**Aim of the task**
Please keep to the lines below from the one with "第二个，走向社会，是吃社会百" through the one with "共产党的邪恶，连我小时成长的", and restate them word for word, ends included.

Content starts

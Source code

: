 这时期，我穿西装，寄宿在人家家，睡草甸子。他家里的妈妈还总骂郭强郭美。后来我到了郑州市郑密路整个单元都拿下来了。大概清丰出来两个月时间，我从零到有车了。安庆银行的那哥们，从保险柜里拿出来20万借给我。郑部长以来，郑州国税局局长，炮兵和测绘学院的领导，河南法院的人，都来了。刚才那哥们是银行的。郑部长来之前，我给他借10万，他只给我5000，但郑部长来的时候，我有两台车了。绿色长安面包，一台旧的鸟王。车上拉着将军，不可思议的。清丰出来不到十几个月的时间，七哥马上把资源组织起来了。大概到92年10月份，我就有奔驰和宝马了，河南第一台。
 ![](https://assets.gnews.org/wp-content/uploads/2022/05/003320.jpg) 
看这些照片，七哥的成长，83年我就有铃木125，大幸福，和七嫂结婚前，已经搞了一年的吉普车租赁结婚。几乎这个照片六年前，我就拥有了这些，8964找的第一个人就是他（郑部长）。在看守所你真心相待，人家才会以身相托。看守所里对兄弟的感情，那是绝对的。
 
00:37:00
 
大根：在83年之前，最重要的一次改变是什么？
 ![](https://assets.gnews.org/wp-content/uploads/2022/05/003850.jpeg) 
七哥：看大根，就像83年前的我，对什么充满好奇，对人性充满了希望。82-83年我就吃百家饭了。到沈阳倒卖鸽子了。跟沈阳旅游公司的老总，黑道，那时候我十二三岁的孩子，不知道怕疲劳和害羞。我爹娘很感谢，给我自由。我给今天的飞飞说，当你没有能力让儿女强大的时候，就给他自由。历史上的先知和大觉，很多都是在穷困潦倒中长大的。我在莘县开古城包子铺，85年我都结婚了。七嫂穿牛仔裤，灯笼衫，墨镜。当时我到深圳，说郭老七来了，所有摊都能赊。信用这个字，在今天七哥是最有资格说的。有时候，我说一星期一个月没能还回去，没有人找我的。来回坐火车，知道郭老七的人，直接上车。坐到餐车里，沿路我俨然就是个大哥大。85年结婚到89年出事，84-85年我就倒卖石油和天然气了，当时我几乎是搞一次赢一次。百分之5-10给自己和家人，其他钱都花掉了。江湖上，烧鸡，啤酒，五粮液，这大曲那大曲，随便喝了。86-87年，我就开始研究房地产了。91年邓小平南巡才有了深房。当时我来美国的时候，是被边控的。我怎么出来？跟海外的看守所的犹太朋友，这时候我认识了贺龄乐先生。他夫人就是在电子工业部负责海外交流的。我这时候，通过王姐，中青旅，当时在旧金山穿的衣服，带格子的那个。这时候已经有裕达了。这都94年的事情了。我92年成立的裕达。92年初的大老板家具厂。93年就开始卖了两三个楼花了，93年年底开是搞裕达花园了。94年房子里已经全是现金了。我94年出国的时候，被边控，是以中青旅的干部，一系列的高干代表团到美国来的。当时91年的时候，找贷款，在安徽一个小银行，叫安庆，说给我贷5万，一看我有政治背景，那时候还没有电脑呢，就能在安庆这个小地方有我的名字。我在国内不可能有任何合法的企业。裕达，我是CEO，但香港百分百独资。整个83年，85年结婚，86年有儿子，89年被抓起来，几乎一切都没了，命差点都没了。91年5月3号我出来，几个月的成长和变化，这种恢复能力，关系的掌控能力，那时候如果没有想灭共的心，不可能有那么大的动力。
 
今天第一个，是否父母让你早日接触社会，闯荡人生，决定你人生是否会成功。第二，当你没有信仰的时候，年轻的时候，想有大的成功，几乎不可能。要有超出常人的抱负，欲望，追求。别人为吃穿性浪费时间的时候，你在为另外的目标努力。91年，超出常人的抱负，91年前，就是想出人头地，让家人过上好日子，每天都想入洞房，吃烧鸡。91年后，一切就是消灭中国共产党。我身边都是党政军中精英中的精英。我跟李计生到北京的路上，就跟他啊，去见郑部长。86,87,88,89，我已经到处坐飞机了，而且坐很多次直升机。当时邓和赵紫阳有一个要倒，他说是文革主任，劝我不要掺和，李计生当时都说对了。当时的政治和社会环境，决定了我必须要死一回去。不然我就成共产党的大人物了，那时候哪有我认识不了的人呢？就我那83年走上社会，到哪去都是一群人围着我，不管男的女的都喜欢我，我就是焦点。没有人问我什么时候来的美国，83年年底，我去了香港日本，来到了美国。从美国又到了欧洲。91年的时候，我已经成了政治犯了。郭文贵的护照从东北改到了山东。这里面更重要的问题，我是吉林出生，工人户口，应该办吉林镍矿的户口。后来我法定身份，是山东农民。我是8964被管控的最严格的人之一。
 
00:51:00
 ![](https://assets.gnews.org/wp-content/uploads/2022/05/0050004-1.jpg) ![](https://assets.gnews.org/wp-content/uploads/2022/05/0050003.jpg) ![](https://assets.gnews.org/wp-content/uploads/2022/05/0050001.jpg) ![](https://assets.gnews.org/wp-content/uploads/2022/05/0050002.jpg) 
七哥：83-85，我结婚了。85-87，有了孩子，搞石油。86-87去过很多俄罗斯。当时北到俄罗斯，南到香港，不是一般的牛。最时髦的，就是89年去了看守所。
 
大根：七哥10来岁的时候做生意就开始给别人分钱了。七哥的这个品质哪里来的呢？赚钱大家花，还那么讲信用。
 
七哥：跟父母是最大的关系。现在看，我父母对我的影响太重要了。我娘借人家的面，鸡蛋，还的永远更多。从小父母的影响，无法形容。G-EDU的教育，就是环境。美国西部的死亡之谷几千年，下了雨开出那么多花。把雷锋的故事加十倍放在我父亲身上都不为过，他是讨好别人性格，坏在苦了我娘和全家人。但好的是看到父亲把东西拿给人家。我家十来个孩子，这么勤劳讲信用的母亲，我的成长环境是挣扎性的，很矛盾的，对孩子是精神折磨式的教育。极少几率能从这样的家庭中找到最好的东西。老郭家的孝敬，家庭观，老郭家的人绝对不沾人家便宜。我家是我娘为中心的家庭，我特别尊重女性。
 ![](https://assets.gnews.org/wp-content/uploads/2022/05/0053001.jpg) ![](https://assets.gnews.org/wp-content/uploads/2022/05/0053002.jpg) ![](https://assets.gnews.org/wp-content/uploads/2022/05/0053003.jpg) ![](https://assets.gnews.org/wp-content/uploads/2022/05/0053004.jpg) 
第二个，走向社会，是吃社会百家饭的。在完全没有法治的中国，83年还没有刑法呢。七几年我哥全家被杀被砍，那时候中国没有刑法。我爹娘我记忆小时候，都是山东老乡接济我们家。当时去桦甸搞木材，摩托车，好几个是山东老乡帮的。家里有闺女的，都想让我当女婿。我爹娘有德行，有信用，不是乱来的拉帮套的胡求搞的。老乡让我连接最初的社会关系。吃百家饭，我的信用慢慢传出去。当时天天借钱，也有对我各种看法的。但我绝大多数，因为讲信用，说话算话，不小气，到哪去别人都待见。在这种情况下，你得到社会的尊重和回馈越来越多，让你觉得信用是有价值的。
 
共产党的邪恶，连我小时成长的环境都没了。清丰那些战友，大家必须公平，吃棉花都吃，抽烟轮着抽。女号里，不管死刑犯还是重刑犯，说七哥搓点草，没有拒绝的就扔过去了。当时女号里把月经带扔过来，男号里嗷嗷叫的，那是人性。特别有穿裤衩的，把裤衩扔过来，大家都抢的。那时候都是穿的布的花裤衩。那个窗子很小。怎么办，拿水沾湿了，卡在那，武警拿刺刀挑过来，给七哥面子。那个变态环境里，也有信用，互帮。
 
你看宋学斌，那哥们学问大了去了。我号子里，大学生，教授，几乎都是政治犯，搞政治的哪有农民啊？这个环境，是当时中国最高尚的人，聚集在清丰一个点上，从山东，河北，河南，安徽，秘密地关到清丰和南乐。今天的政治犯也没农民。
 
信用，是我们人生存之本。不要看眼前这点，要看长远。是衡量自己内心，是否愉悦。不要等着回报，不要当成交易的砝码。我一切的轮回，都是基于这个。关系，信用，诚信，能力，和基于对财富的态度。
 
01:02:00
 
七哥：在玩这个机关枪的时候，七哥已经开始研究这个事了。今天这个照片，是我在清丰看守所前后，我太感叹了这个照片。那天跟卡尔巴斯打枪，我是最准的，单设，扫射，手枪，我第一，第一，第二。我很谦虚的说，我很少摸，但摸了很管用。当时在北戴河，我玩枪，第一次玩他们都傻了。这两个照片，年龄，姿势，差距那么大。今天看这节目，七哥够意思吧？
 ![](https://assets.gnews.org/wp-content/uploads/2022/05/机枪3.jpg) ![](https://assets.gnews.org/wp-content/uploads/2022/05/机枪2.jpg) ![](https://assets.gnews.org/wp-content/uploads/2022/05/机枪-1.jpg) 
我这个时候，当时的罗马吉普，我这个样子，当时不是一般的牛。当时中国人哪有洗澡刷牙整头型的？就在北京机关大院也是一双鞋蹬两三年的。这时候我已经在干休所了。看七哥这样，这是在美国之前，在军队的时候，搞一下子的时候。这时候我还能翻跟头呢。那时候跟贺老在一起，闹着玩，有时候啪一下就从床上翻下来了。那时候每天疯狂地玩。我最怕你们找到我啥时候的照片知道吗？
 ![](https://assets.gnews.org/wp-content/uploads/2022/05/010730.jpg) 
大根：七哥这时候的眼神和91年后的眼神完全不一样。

Content ends

**Result for this task**
第二个，走向社会，是吃社会百家饭的。在完全没有法治的中国，83年还没有刑法呢。七几年我哥全家被杀被砍，那时候中国没有刑法。我爹娘我记忆小时候，都是山东老乡接济我们家。当时去桦甸搞木材，摩托车，好几个是山东老乡帮的。家里有闺女的，都想让我当女婿。我爹娘有德行，有信用，不是乱来的拉帮套的胡求搞的。老乡让我连接最初的社会关系。吃百家饭，我的信用慢慢传出去。当时天天借钱，也有对我各种看法的。但我绝大多数，因为讲信用，说话算话，不小气，到哪去别人都待见。在这种情况下，你得到社会的尊重和回馈越来越多，让你觉得信用是有价值的。
 
共产党的邪恶，连我小时成长的环境都没了。清丰那些战友，大家必须公平，吃棉花都吃，抽烟轮着抽。女号里，不管死刑犯还是重刑犯，说七哥搓点草，没有拒绝的就扔过去了。当时女号里把月经带扔过来，男号里嗷嗷叫的，那是人性。特别有穿裤衩的，把裤衩扔过来，大家都抢的。那时候都是穿的布的花裤衩。那个窗子很小。怎么办，拿水沾湿了，卡在那，武警拿刺刀挑过来，给七哥面子。那个变态环境里，也有信用，互帮。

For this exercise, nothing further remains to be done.